Parte ricorrente ha lamentato la tardività della comunicazione di avvio del procedimento, evidenziando che se l’Amministrazione, in applicazione della “Direttiva sullo stato giuridico dei volontari in ferma prefissata” e dei principi di buona fede e correttezza, l’avesse prontamente avvisata, ella avrebbe potuto usufruire del congedo ordinario prima di essere costretta a prendere la licenza straordinaria di convalescenza così evitando di superare il tetto massimo di 15 giorni.
Sul punto, il Collegio rileva che, così come dedotto dall’Amministrazione, anche a prescindere dall’eventuale obbligo dell’Amministrazione di avvisare la ricorrente della possibilità di fruire della licenza ordinaria già maturata prima di completare la licenza di convalescenza, la militare, così come risulta dallo “Statino riepilogativo licenze/ferie” (All. 4 alle memorie del Ministero), disponeva di un ammontare insufficiente di giorni di congedo utilizzabili al fine di evitare il superamento del limite massimo di giorni di convalescenza; infatti, anche considerando tutte le causali (congedo ordinario, festività soppresse, recupero GNL/GF, congedo per “Esami per concorsi banditi dalla PA”) la ricorrente disponeva al massimo di 12 giorni di congedo (5 giorni per licenza ordinaria, 2 giorni per festività soppresse, 2 giorni per recupero GNL/GF e 3 giorni per “Esami per concorsi banditi dalla PA”) e, quindi, tenendo in considerazione che il periodo per il quale era stata dichiarata non idonea al servizio di militare era di 33 giorni, ne discende che in ogni caso avrebbe dovuto usufruire di 21 giorni di licenza straordinaria di convalescenza, così superando il limite massimo di 15 giorni di cui all’art. 1503, comma 2, lett. e), cod. ord. mil.

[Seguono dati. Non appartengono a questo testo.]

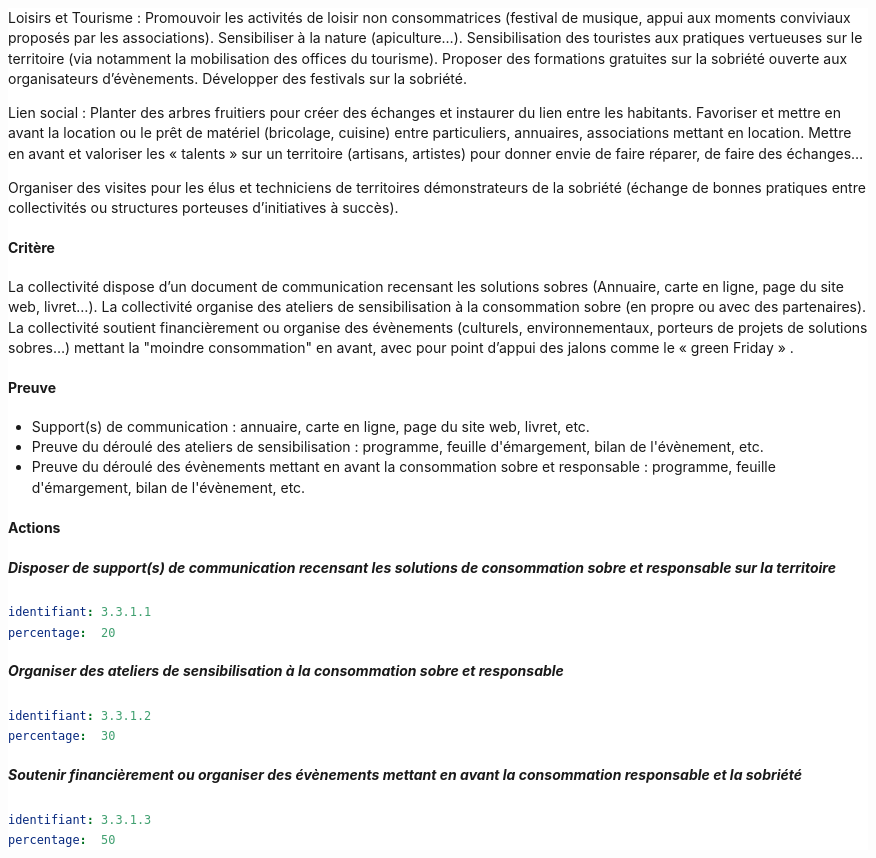 Loisirs et Tourisme :
Promouvoir les activités de loisir non consommatrices (festival de musique, appui aux moments conviviaux proposés par les associations).
Sensibiliser à la nature (apiculture…).
Sensibilisation des touristes aux pratiques vertueuses sur le territoire (via notamment la mobilisation des offices du tourisme).
Proposer des formations gratuites sur la sobriété ouverte aux organisateurs d’évènements.
Développer des festivals sur la sobriété.

Lien social :
Planter des arbres fruitiers pour créer des échanges et instaurer du lien entre les habitants.
Favoriser et mettre en avant la location ou le prêt de matériel (bricolage, cuisine) entre particuliers, annuaires, associations mettant en location.
Mettre en avant et valoriser les « talents » sur un territoire (artisans, artistes) pour donner envie de faire réparer, de faire des échanges…

Organiser des visites pour les élus et techniciens de territoires démonstrateurs de la sobriété (échange de bonnes pratiques entre collectivités ou structures porteuses d’initiatives à succès).

#### Critère
La collectivité dispose d’un document de communication recensant les solutions sobres (Annuaire, carte en ligne, page du site web, livret…).
La collectivité organise des ateliers de sensibilisation à la consommation sobre (en propre ou avec des partenaires).
La collectivité soutient financièrement ou organise des évènements (culturels, environnementaux, porteurs de projets de solutions sobres…) mettant la "moindre consommation" en avant,  avec pour point d’appui des jalons comme le « green Friday » .

#### Preuve
- Support(s) de communication : annuaire, carte en ligne, page du site web, livret, etc.
- Preuve du déroulé des ateliers de sensibilisation : programme, feuille d'émargement, bilan de l'évènement, etc.
- Preuve du déroulé des évènements mettant en avant la consommation sobre et responsable : programme, feuille d'émargement, bilan de l'évènement, etc.

#### Actions
##### Disposer de support(s) de communication recensant les solutions de consommation sobre et responsable sur la territoire
```yaml
identifiant: 3.3.1.1
percentage:  20
```

##### Organiser des ateliers de sensibilisation à la consommation sobre et responsable
```yaml
identifiant: 3.3.1.2
percentage:  30
```

##### Soutenir financièrement ou organiser des évènements mettant en avant la consommation responsable et la sobriété
```yaml
identifiant: 3.3.1.3
percentage:  50
```
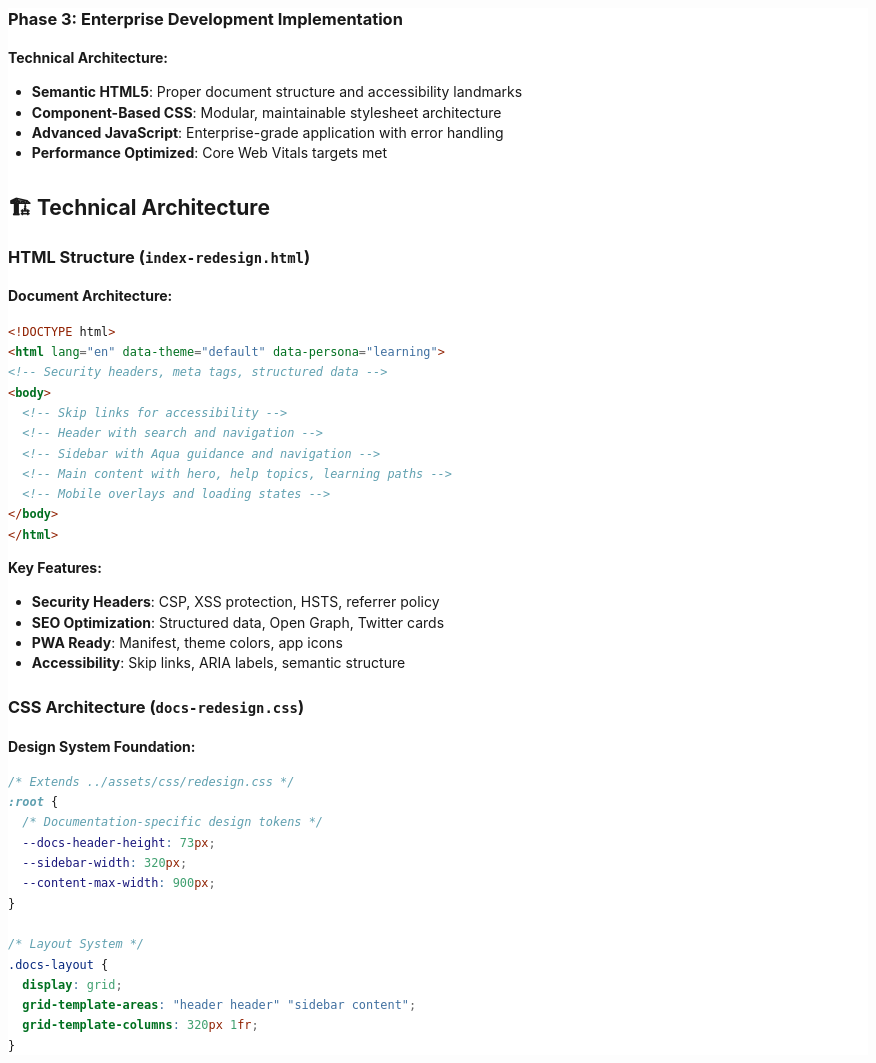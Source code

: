 ### Phase 3: Enterprise Development Implementation

**Technical Architecture:**
- **Semantic HTML5**: Proper document structure and accessibility landmarks
- **Component-Based CSS**: Modular, maintainable stylesheet architecture
- **Advanced JavaScript**: Enterprise-grade application with error handling
- **Performance Optimized**: Core Web Vitals targets met

## 🏗️ Technical Architecture

### HTML Structure (`index-redesign.html`)

**Document Architecture:**
```html
<!DOCTYPE html>
<html lang="en" data-theme="default" data-persona="learning">
<!-- Security headers, meta tags, structured data -->
<body>
  <!-- Skip links for accessibility -->
  <!-- Header with search and navigation -->
  <!-- Sidebar with Aqua guidance and navigation -->
  <!-- Main content with hero, help topics, learning paths -->
  <!-- Mobile overlays and loading states -->
</body>
</html>
```

**Key Features:**
- **Security Headers**: CSP, XSS protection, HSTS, referrer policy
- **SEO Optimization**: Structured data, Open Graph, Twitter cards
- **PWA Ready**: Manifest, theme colors, app icons
- **Accessibility**: Skip links, ARIA labels, semantic structure

### CSS Architecture (`docs-redesign.css`)

**Design System Foundation:**
```css
/* Extends ../assets/css/redesign.css */
:root {
  /* Documentation-specific design tokens */
  --docs-header-height: 73px;
  --sidebar-width: 320px;
  --content-max-width: 900px;
}

/* Layout System */
.docs-layout {
  display: grid;
  grid-template-areas: "header header" "sidebar content";
  grid-template-columns: 320px 1fr;
}
```
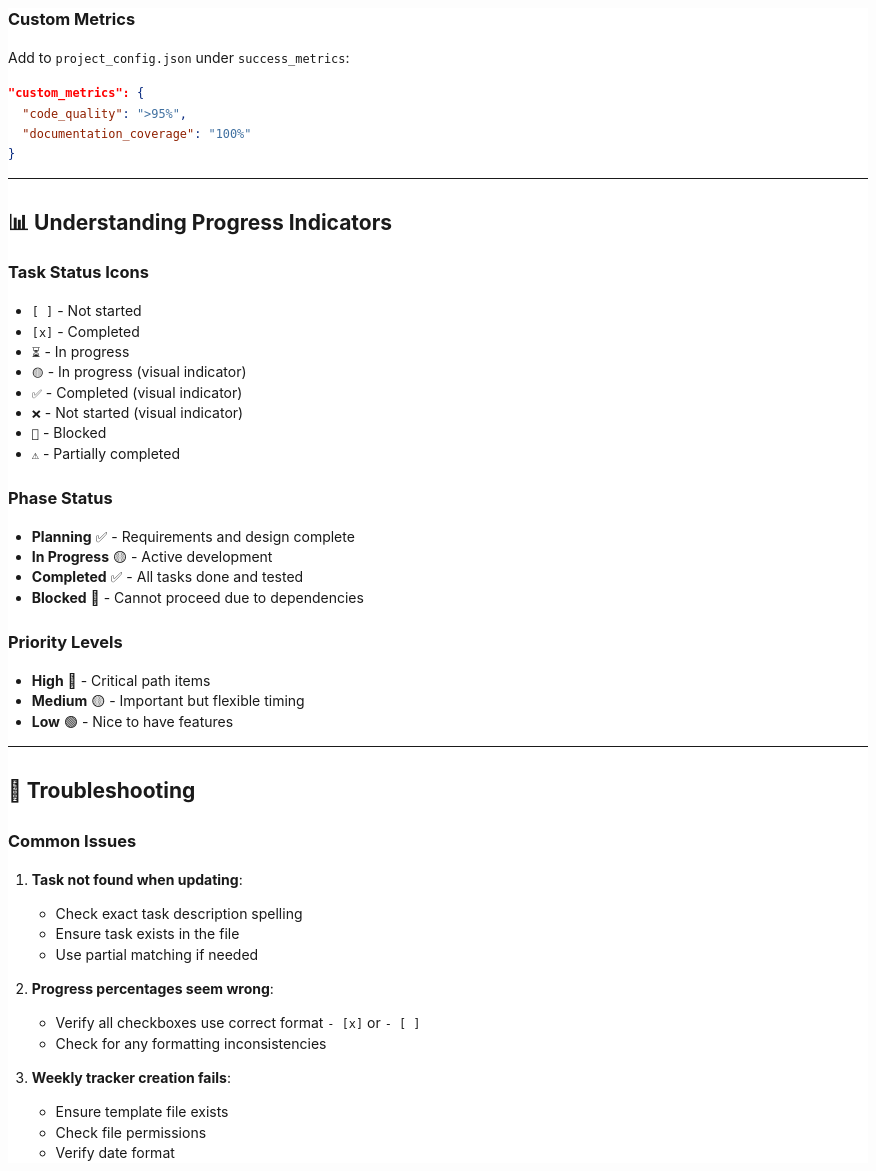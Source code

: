 ### Custom Metrics
Add to `project_config.json` under `success_metrics`:
```json
"custom_metrics": {
  "code_quality": ">95%",
  "documentation_coverage": "100%"
}
```

---

## 📊 Understanding Progress Indicators

### Task Status Icons
- `[ ]` - Not started
- `[x]` - Completed
- `⏳` - In progress
- `🟡` - In progress (visual indicator)
- `✅` - Completed (visual indicator)
- `❌` - Not started (visual indicator)
- `🔴` - Blocked
- `⚠️` - Partially completed

### Phase Status
- **Planning** ✅ - Requirements and design complete
- **In Progress** 🟡 - Active development
- **Completed** ✅ - All tasks done and tested
- **Blocked** 🔴 - Cannot proceed due to dependencies

### Priority Levels
- **High** 🔴 - Critical path items
- **Medium** 🟡 - Important but flexible timing
- **Low** 🟢 - Nice to have features

---

## 🔧 Troubleshooting

### Common Issues

1. **Task not found when updating**:
   - Check exact task description spelling
   - Ensure task exists in the file
   - Use partial matching if needed

2. **Progress percentages seem wrong**:
   - Verify all checkboxes use correct format `- [x]` or `- [ ]`
   - Check for any formatting inconsistencies

3. **Weekly tracker creation fails**:
   - Ensure template file exists
   - Check file permissions
   - Verify date format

11. Alla luce delle esposte considerazioni, il ricorso deve essere respinto in quanto infondato.
12. Le spese di lite possono trovare integrale compensazione in ragione della natura della vicenda controversa.
P.Q.M.
Il Tribunale Amministrativo Regionale per il Lazio (Sezione Prima Bis), definitivamente pronunciando sul ricorso, come in epigrafe proposto, lo respinge.
Spese compensate.
Ordina che la presente sentenza sia eseguita dall'autorità amministrativa.
Ritenuto che sussistano i presupposti di cui di cui all'articolo 52, commi 1 e 2, del decreto legislativo 30 giugno 2003, n. 196, e all'articolo 9, paragrafi 1 e 4, del Regolamento (UE) 2016/679 del Parlamento europeo e del Consiglio del 27 aprile 2016 e all’articolo 2-septies del decreto legislativo 30 giugno 2003, n. 196, come modificato dal decreto legislativo 10 agosto 2018, n. 101, manda alla Segreteria di procedere, in qualsiasi ipotesi di diffusione del presente provvedimento, all'oscuramento delle generalità nonché di qualsiasi dato idoneo a rivelare lo stato di salute delle parti o di persone comunque ivi citate.
Così deciso in Roma nella camera di consiglio del giorno 25 giugno 2025 con l'intervento dei magistrati:
Giovanni Iannini, Presidente
Claudio Vallorani, Consigliere
Gianluca Amenta, Referendario, Estensore
| L'ESTENSORE | IL PRESIDENTE |
| Gianluca Amenta | Giovanni Iannini |
IL SEGRETARIO
In caso di diffusione omettere le generalità e gli altri dati identificativi dei soggetti interessati nei termini indicati.